Cela me fait du bien de me retrouver dans une ambiance chaleureuse et de reprendre contact avec Flèche qui me fait la fête. Pour elle, chez Méva, c’est pas mal mais ça ne vaut pas sa vraie gamelle et son vrai patron, on le sent bien. Ce qui me fait aussi du bien, c’est de raconter mon histoire.
-          Mon bel Albert, déclare Méva, j’en ai déjà entendu de vertes et de pas mûres mais là, si un autre me que toi me racontait une histoire pareille, je ne la croirais pas.
-          J’ai déjà bien du mal à y croire moi-même, lui dis-je en guise de conclusion.
*
Le lendemain matin, mes gars sont surpris de me voir déjà de retour. J’aimerais bien leur raconter mes aventures mais on n’est pas là pour s’amuser… et puis, pour moi, cette affaire n’est pas terminée. Je quitte le chantier vers onze heures pour donner des coups de fil tranquillement. Bien sûr, je suis encore au volant quand François en profite pour m’appeler.
-          Fortunio ! Tu vas bien ? demande-t-il. Et il enchaîne sans attendre de réponse : Ecoute-moi, je suis à Paris, tu as le temps de m’écouter ?
-          Oui, je viens de me garer. Dépêche-toi de me dire comment va Eliane.
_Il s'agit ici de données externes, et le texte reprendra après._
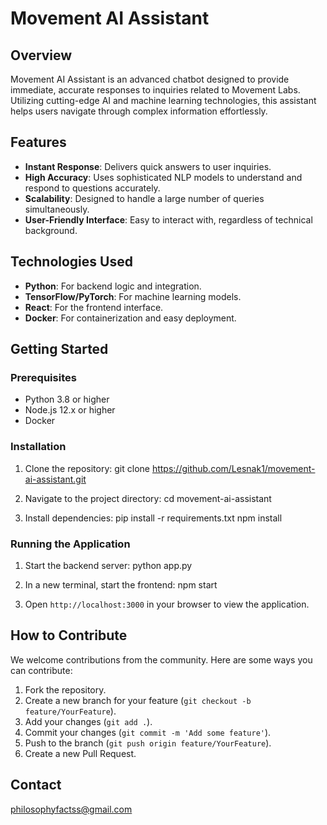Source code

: # Movement AI Assistant

## Overview
Movement AI Assistant is an advanced chatbot designed to provide immediate, accurate responses to inquiries related to Movement Labs. Utilizing cutting-edge AI and machine learning technologies, this assistant helps users navigate through complex information effortlessly.

## Features
- **Instant Response**: Delivers quick answers to user inquiries.
- **High Accuracy**: Uses sophisticated NLP models to understand and respond to questions accurately.
- **Scalability**: Designed to handle a large number of queries simultaneously.
- **User-Friendly Interface**: Easy to interact with, regardless of technical background.

## Technologies Used
- **Python**: For backend logic and integration.
- **TensorFlow/PyTorch**: For machine learning models.
- **React**: For the frontend interface.
- **Docker**: For containerization and easy deployment.

## Getting Started

### Prerequisites
- Python 3.8 or higher
- Node.js 12.x or higher
- Docker

### Installation
1. Clone the repository: git clone https://github.com/Lesnak1/movement-ai-assistant.git

2. Navigate to the project directory:
cd movement-ai-assistant

3. Install dependencies:
pip install -r requirements.txt
npm install


### Running the Application
1. Start the backend server:
python app.py

2. In a new terminal, start the frontend:
npm start

3. Open `http://localhost:3000` in your browser to view the application.

## How to Contribute
We welcome contributions from the community. Here are some ways you can contribute:
1. Fork the repository.
2. Create a new branch for your feature (`git checkout -b feature/YourFeature`).
3. Add your changes (`git add .`).
4. Commit your changes (`git commit -m 'Add some feature'`).
5. Push to the branch (`git push origin feature/YourFeature`).
6. Create a new Pull Request.

## Contact
philosophyfactss@gmail.com
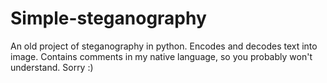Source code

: # Simple-steganography

An old project of steganography in python. Encodes and decodes text into image.
Contains comments in my native language, so you probably won't understand. Sorry :)
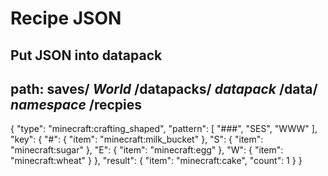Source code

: # Recipe JSON
## Put JSON into datapack
## path: saves/ *World* /datapacks/ *datapack* /data/ *namespace* /recpies

{
    "type": "minecraft:crafting_shaped",
    "pattern": [
        "###",
        "SES",
        "WWW"
    ],
    "key": {
        "#": {
            "item": "minecraft:milk_bucket"
        },
        "S": {
            "item": "minecraft:sugar"
        },
        "E": {
            "item": "minecraft:egg"
        },
        "W": {
            "item": "minecraft:wheat"
        }
    },
    "result": {
        "item": "minecraft:cake",
        "count": 1
    }
}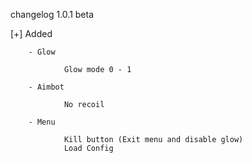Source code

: changelog 1.0.1 beta

[+] Added

        - Glow

                Glow mode 0 - 1

        - Aimbot

                No recoil

        - Menu 
                 
                Kill button (Exit menu and disable glow) 
                Load Config      
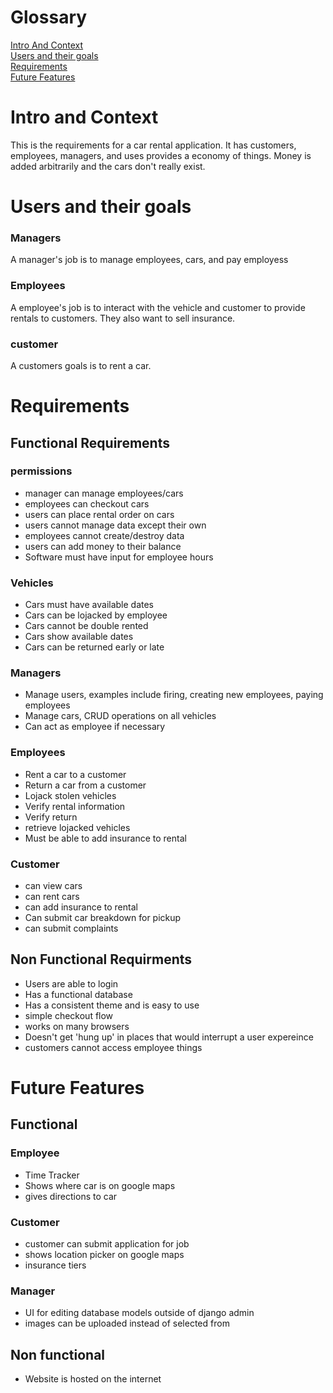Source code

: # Glossary
[Intro And Context](#intro-and-context)  
[Users and their goals](#users-and-their-goals)  
[Requirements](#requirements)  
[Future Features](#future-features)
# Intro and Context
This is the requirements for a car rental application. It has customers, employees, managers, and uses provides a economy of things. Money is added arbitrarily and the cars don't really exist.

# <a name="userGoals"></a>Users and their goals
### Managers
A manager's job is to manage employees, cars, and pay employess

### Employees
A employee's job is to interact with the vehicle and customer to provide rentals to customers. They also want to sell insurance.

### customer
A customers goals is to rent a car.

# Requirements
## Functional Requirements
### permissions
- manager can manage employees/cars 
- employees can checkout cars
- users can place rental order on cars
- users cannot manage data except their own
- employees cannot create/destroy data
- users can add money to their balance
- Software must have input for employee hours

### Vehicles
- Cars must have available dates
- Cars can be lojacked by employee
- Cars cannot be double rented
- Cars show available dates
- Cars can be returned early or late

### Managers
- Manage users, examples include firing, creating new employees, paying employees
- Manage cars, CRUD operations on all vehicles
- Can act as employee if necessary


### Employees
- Rent a car to a customer
- Return a car from a customer
- Lojack stolen vehicles
- Verify rental information
- Verify return
- retrieve lojacked vehicles
- Must be able to add insurance to rental

### Customer
- can view cars
- can rent cars
- can add insurance to rental
- Can submit car breakdown for pickup
- can submit complaints
## Non Functional Requirments
- Users are able to login
- Has a functional database
- Has a consistent theme and is easy to use
- simple checkout flow
- works on many browsers
- Doesn't get 'hung up' in places that would interrupt a user expereince
- customers cannot access employee things



# Future Features

## Functional

### Employee 
- Time Tracker
- Shows where car is on google maps
- gives directions to car
### Customer
- customer can submit application for job
- shows location picker on google maps
- insurance tiers

### Manager
- UI for editing database models outside of django admin
- images can be uploaded instead of selected from

## Non functional
- Website is hosted on the internet




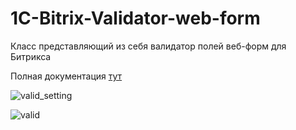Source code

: 1C-Bitrix-Validator-web-form
============================
Класс представляющий из себя валидатор полей веб-форм для Битрикса

Полная документация [тут](http://dev.1c-bitrix.ru/api_help/form/validators.php)

![valid_setting](https://cloud.githubusercontent.com/assets/7107435/5226288/6218f8c2-76fe-11e4-91ac-b16b23b14138.png)

![valid](https://cloud.githubusercontent.com/assets/7107435/5226287/6217cd3a-76fe-11e4-96c3-2e62fdd35b90.png)

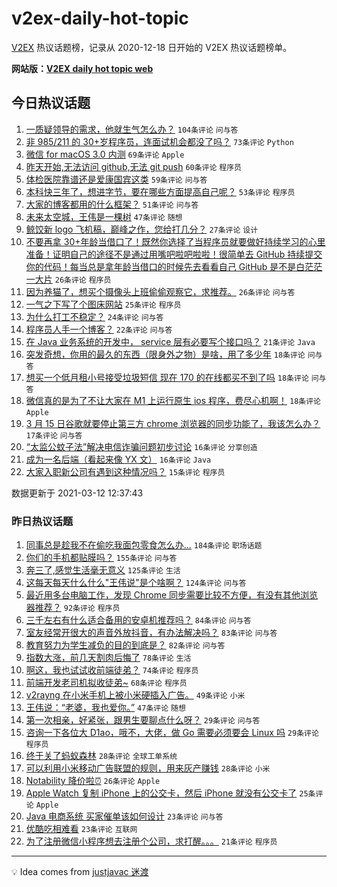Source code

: # v2ex-daily-hot-topic

[V2EX](https://www.v2ex.com/) 热议话题榜，记录从 2020-12-18 日开始的 V2EX 热议话题榜单。

**网站版：[V2EX daily hot topic web](https://boojack.github.io/v2ex-daily-hot-topic-web/)**

## 今日热议话题

<!-- TODAY BEGIN -->

1. [一质疑领导的需求，他就生气怎么办？](https://www.v2ex.com/t/761064) `104条评论` `问与答`
1. [非 985/211 的 30+岁程序员，连面试机会都没了吗？](https://www.v2ex.com/t/760929) `73条评论` `Python`
1. [微信 for macOS 3.0 内测](https://www.v2ex.com/t/760884) `69条评论` `Apple`
1. [昨天开始,无法访问 github,无法 git push](https://www.v2ex.com/t/760912) `60条评论` `程序员`
1. [体检医院靠谱还是爱康国宾这类](https://www.v2ex.com/t/760903) `59条评论` `问与答`
1. [本科快三年了，想进字节，要在哪些方面提高自己呢？](https://www.v2ex.com/t/760880) `53条评论` `程序员`
1. [大家的博客都用的什么框架？](https://www.v2ex.com/t/760952) `51条评论` `问与答`
1. [未来太空城，王伟是一棵树](https://www.v2ex.com/t/760878) `47条评论` `随想`
1. [鲸饺新 logo 飞机稿，巅峰之作，您给打几分？](https://www.v2ex.com/t/761010) `27条评论` `设计`
1. [不要再拿 30+年龄当借口了！既然你选择了当程序员就要做好持续学习的心里准备！证明自己的途径不是通过用嘴吧啦吧啦啦！很简单去 GitHub 持续提交你的代码！每当总是拿年龄当借口的时候先去看看自己 GitHub 是不是白茫茫一大片](https://www.v2ex.com/t/761149) `26条评论` `程序员`
1. [因为养猫了，想买个摄像头上班偷偷观察它，求推荐。](https://www.v2ex.com/t/761100) `26条评论` `问与答`
1. [一气之下写了个图床网站](https://www.v2ex.com/t/761076) `25条评论` `程序员`
1. [为什么打工不稳定？](https://www.v2ex.com/t/760965) `24条评论` `问与答`
1. [程序员人手一个博客？](https://www.v2ex.com/t/761118) `22条评论` `问与答`
1. [在 Java 业务系统的开发中， service 层有必要写个接口吗？](https://www.v2ex.com/t/760924) `21条评论` `Java`
1. [突发奇想，你用的最久的东西（限身外之物）是啥，用了多少年](https://www.v2ex.com/t/761058) `18条评论` `问与答`
1. [想买一个低月租小号接受垃圾短信 现在 170 的在线都买不到了吗](https://www.v2ex.com/t/760886) `18条评论` `问与答`
1. [微信真的是为了不让大家在 M1 上运行原生 ios 程序，费尽心机啊！](https://www.v2ex.com/t/760885) `18条评论` `Apple`
1. [3 月 15 日谷歌就要停止第三方 chrome 浏览器的同步功能了，我该怎么办？](https://www.v2ex.com/t/761099) `17条评论` `问与答`
1. [“太监公蚊子法”解决电信诈骗问题初步讨论](https://www.v2ex.com/t/760984) `16条评论` `分享创造`
1. [成为一名后端（看起来像 YX 文）](https://www.v2ex.com/t/760951) `16条评论` `Java`
1. [大家入职新公司有遇到这种情况吗？](https://www.v2ex.com/t/760934) `15条评论` `程序员`

数据更新于 2021-03-12 12:37:43

<!-- TODAY END -->

### 昨日热议话题

<!-- YESTERDAY BEGIN -->

1. [同事总是趁我不在偷吃我面包零食怎么办...](https://www.v2ex.com/t/760596) `184条评论` `职场话题`
1. [你们的手机都贴膜吗？](https://www.v2ex.com/t/760554) `155条评论` `问与答`
1. [奔三了,感觉生活毫无意义](https://www.v2ex.com/t/760696) `125条评论` `生活`
1. [这每天每天什么什么"王伟说"是个啥啊？](https://www.v2ex.com/t/760532) `124条评论` `问与答`
1. [最近用多台电脑工作，发现 Chrome 同步需要比较不方便，有没有其他浏览器推荐？](https://www.v2ex.com/t/760669) `92条评论` `程序员`
1. [三千左右有什么适合备用的安卓机推荐吗？](https://www.v2ex.com/t/760533) `84条评论` `问与答`
1. [室友经常开很大的声音外放抖音，有办法解决吗？](https://www.v2ex.com/t/760592) `83条评论` `问与答`
1. [教育努力为学生减负的目的到底是？](https://www.v2ex.com/t/760714) `82条评论` `问与答`
1. [指数大涨，前几天割肉后悔了](https://www.v2ex.com/t/760603) `78条评论` `生活`
1. [啊这，我也试试收前端徒弟？](https://www.v2ex.com/t/760721) `74条评论` `程序员`
1. [前端开发老司机拟收徒弟~](https://www.v2ex.com/t/760701) `68条评论` `程序员`
1. [v2rayng 在小米手机上被小米硬插入广告。](https://www.v2ex.com/t/760641) `49条评论` `小米`
1. [王伟说：“老婆，我也爱你。”](https://www.v2ex.com/t/760530) `47条评论` `随想`
1. [第一次相亲，好紧张，跟男生要聊点什么呀？](https://www.v2ex.com/t/760780) `29条评论` `问与答`
1. [咨询一下各位大 D1ao，哦不，大佬，做 Go 需要必须要会 Linux 吗](https://www.v2ex.com/t/760750) `29条评论` `程序员`
1. [终于关了蚂蚁森林](https://www.v2ex.com/t/760769) `28条评论` `全球工单系统`
1. [可以利用小米移动广告联盟的规则，用来灰产赚钱](https://www.v2ex.com/t/760698) `28条评论` `小米`
1. [Notability 降价啦⏰](https://www.v2ex.com/t/760835) `26条评论` `Apple`
1. [Apple Watch 复制 iPhone 上的公交卡，然后 iPhone 就没有公交卡了](https://www.v2ex.com/t/760824) `25条评论` `Apple`
1. [Java 电商系统 买家催单该如何设计](https://www.v2ex.com/t/760694) `23条评论` `问与答`
1. [优酷吃相难看](https://www.v2ex.com/t/760600) `23条评论` `互联网`
1. [为了注册微信小程序想去注册个公司，求打醒。。。](https://www.v2ex.com/t/760800) `21条评论` `程序员`

<!-- YESTERDAY END -->

---

💡 Idea comes from [justjavac 迷渡](https://github.com/justjavac/)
-          Disons, état stationnaire, en bref : le chirurgien a extrait une balle près du poumon mais il y en a une autre et celle-là, il y a des risques. Apparemment, ça, c’est la première balle qu’elle a prise, elle est plantée juste à côté de la colonne vertébrale… alors tu comprends pourquoi il hésite à l’enlever. Il y a un risque, un très gros risque !
-          Et elle est dans le coma ?
-          Oui, un coma artificiel…
-          Et il attend quoi, le chirurgien ?
-          Des examens complémentaires, c’est, paraît-il, extrêmement risqué : soit elle ne se réveille pas, soit elle peut se réveiller paralysée… il y a peu de chances que tout se passe bien, c’est-à-dire qu’elle puisse remarcher, tu comprends ?
-          Il faut voir un autre chirurgien, on a déjà dépensé du fric pour la sortir de là et on fera ce qu’il faut pour qu’elle s’en sorte…
-          Attention, Fortunio, ce n’est plus une question de fric, crois-moi, on a affaire à une grosse pointure, ce Stalle est un crack mais il a besoin d’examens complémentaires et d’avis compétents. Tu sais, la chirurgie, c’est pas de la maçonnerie ou de la mécanique, excuse-moi du peu…
-          Bon, tu as sans doute raison. Et on peut la voir, là-bas ?
-          Tu viendrais à Paris ?
-          Je veux, mon n’veu. Avec ce que tu me dis…
-          Oui. Tu viendrais quand ?
-          Si tu me dis que je peux la voir aujourd’hui, je fonce !
-          Attends, je te propose un truc : tu vas prendre le train de nuit à Cahors, Montauban ou Toulouse et demain tu viens à l’hosto, je serai encore sur place.
-          Et l’hosto, il est où ?
-          Val de Grâce, tu trouveras facilement. Passe-moi un coup de fil tout à l’heure, quand tu connaîtras ton heure d’arrivée. Je viendrai te chercher à la gare et on prendra le métro.




[1] Acronyme de Jambon/Beurre/Cornichons.